11 parsel ile ilgili olarak ne İdare (Orman Genel Müdürlüğü) tarafından orman ağaçları ile ağaçlandırma çalışması yapılmış, ne de 11 parsel üzerinde fiziken, kendiliğinden, orman ağacı olarak nitelendirebileceğimiz bir ağaçlanma oluşmamıştır.

Kaldı ki TAHSİS’in gerçekleştirildiği 12.09.2002 tarihinden bu güne değin, ne muris B.S. ve müvekkillerim mirasçıları, İdare/1er (Hazine/Orman Genel Müdürlüğü) tarafından TAHSİS konusunda bilgilendirilmemiş, ne de İdarelerin 11 Parsel üzerinde Tahsis konusu ile ilgili herhangi bir çalışması olmamıştır.

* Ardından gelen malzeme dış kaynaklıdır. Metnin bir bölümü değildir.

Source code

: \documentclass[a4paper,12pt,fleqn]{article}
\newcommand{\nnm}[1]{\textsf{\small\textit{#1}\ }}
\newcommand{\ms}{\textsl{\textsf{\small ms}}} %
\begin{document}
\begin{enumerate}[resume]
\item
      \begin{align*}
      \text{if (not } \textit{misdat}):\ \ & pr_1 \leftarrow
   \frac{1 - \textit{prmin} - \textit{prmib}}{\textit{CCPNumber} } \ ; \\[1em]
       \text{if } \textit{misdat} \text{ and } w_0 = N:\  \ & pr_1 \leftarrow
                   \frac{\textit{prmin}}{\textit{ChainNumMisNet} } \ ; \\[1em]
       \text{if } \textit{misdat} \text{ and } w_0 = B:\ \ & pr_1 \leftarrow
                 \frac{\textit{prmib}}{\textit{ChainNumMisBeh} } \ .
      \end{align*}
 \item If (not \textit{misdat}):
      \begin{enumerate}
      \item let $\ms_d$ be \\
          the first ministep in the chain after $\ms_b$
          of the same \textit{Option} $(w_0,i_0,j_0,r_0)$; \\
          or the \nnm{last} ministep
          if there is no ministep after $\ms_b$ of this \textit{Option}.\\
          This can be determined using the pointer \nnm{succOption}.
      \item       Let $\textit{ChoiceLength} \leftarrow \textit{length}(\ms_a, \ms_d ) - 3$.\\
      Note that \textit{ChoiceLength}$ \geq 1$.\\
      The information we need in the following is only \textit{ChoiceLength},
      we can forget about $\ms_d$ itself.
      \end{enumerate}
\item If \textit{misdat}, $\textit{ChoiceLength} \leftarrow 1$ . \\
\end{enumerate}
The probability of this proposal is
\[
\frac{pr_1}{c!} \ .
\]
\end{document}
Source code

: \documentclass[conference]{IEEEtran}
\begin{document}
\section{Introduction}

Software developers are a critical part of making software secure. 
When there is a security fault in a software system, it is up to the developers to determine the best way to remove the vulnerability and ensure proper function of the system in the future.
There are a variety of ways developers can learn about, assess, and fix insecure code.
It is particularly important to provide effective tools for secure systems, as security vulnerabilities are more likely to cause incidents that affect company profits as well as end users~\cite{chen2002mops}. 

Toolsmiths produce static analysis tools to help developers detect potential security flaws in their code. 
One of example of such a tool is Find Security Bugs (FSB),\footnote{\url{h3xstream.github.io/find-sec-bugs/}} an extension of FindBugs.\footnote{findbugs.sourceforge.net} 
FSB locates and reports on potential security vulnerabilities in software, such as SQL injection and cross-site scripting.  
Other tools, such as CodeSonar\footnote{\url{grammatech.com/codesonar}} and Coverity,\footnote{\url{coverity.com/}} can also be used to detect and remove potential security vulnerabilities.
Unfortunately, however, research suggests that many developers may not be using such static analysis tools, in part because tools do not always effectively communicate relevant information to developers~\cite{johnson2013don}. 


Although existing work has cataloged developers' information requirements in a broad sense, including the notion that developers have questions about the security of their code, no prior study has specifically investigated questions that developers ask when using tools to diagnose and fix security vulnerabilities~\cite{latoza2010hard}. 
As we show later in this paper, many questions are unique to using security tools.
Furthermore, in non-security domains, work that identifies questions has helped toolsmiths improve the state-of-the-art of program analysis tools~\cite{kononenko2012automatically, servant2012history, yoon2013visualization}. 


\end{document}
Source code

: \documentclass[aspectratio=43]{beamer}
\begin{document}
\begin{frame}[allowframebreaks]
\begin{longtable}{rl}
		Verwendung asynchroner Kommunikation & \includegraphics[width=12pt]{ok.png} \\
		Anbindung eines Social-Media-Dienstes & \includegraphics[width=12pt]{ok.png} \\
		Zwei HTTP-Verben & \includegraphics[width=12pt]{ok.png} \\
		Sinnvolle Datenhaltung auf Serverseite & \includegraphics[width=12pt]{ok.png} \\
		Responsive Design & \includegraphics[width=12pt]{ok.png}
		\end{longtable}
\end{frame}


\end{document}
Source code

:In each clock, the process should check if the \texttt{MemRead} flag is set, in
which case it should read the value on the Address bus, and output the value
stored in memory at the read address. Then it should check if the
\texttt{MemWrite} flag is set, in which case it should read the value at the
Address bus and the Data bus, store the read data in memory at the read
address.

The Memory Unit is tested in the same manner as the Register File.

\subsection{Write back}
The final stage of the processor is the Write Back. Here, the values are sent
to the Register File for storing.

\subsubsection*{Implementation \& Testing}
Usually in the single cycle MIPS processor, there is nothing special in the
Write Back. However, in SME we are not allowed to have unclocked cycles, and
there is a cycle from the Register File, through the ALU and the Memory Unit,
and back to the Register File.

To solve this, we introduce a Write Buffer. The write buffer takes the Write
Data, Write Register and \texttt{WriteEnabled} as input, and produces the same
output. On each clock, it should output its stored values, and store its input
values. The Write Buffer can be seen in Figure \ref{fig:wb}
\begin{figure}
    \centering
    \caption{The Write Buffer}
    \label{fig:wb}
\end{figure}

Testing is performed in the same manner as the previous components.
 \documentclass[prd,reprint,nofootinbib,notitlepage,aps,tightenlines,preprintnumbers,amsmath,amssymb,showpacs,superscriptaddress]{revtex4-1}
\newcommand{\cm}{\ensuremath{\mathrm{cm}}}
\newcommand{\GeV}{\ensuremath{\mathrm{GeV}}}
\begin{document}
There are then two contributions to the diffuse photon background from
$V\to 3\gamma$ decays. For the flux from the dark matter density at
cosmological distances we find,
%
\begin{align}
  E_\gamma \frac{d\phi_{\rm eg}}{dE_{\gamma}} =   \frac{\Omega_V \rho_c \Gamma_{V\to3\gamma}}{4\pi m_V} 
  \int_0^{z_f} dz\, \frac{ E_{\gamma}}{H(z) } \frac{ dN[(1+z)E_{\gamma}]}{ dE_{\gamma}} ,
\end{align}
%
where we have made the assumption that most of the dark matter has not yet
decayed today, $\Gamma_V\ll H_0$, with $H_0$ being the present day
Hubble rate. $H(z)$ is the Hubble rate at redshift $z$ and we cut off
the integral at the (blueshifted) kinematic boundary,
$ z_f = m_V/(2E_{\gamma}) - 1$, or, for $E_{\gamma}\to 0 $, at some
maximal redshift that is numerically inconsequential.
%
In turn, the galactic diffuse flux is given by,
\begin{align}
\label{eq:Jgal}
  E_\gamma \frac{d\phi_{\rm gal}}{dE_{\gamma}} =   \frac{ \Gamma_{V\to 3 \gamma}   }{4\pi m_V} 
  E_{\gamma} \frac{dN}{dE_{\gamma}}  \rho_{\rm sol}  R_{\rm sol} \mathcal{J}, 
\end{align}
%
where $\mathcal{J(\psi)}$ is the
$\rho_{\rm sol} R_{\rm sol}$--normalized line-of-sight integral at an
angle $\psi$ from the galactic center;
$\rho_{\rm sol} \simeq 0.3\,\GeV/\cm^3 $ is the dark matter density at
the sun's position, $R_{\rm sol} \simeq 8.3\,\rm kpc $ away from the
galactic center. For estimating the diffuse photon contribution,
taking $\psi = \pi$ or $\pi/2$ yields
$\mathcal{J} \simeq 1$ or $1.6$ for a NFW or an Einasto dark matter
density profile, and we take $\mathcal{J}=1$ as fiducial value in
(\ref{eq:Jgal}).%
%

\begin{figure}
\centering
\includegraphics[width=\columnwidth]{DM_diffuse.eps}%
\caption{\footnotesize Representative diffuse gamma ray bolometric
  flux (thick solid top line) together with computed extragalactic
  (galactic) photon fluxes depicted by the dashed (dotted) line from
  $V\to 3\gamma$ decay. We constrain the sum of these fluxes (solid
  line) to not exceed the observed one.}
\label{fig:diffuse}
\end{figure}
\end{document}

Yukarıda açıkladığımız sebeplere binaen ;

Dava konusu 157 Ada 11 Parsel no.lu taşınmaz ile ilgili, taşınmazın Orman Vasfına haiz olamayacağına dair Kesin Hüküm (Üsküdar Kadastro Mahkemesi’nin 1998/118 E., 2000/206 K, 19.09.2000 tarihli İlamı) bulunması,

İdarenin, dava konusu 157 Ada 11 Parsel no.lu taşınmazın EYLEMLİ ORMAN sahası içinde kaldığı yönündeki beyanlarının hilafı hakikat olması, sebeplerine binaen, Ümraniye Kadastro Müd. nün 08.03.2010 tarih 1058 sayılı yazıları ile muris B.S.’ın, 157 ada 11 parseldeki tapunun beyanlar hanesindeki hak sahipliğinin usul ve yasaya aykırı olarak iptal edildiğinden, hak/tasarruf sahipliğinin yeniden muris B.S./dolayısıyla müvekkillerim mirasçıları lehine, tesisine ilişkin, TAPU KÜTÜĞÜNÜN TASHİHİ/

DÜZELTİLMESİ’ni talep etme zarureti hasıl olmuştur.

Dava konusu 157 Ada, 11 Parsel no.lu taşınmazın Orman Sınırı dışına çıkartılan, hak sahipliği tespiti yapılan yerlerden olduğu ve bu yerin/taşınmazın fiili kullanıcısı olduğumuz sabit bulunduğundan, taşınmazın Orman Vasfına haiz olamayacağına dair Kesin Hüküm (Üsküdar Kadastro Mahkemesi’nin 1998/118 E., 2000/206 K., 19.09.2000 tarihli İlamı) bulunması, İdarenin, dava konusu 157 Ada 11 Parsel no.lu taşınmazın EYLEMLİ ORMAN sahası içinde kaldığı yönündeki beyanlarının hilafı hakikat olması, sebeplerine binaen, Ümraniye Kadastro Müd. nün 08.03.2010 tarih 1058 sayılı yazılan ile muris B.S.’ın, 157 ada 11 parseldeki tapunun beyanlar hanesindeki hak sahipliğinin usul ve yasaya aykırı olarak iptal edildiğinden hak/tasarruf sahipliğinin yeniden muris B.S./dolayısıyla müvekkillerim mirasçıları lehine, tesisine ilişkin, TAPU KÜTÜĞÜNÜN TASHİHİ/DÜZELTİLMESİ’ne karar verilmesi talep olunur.’’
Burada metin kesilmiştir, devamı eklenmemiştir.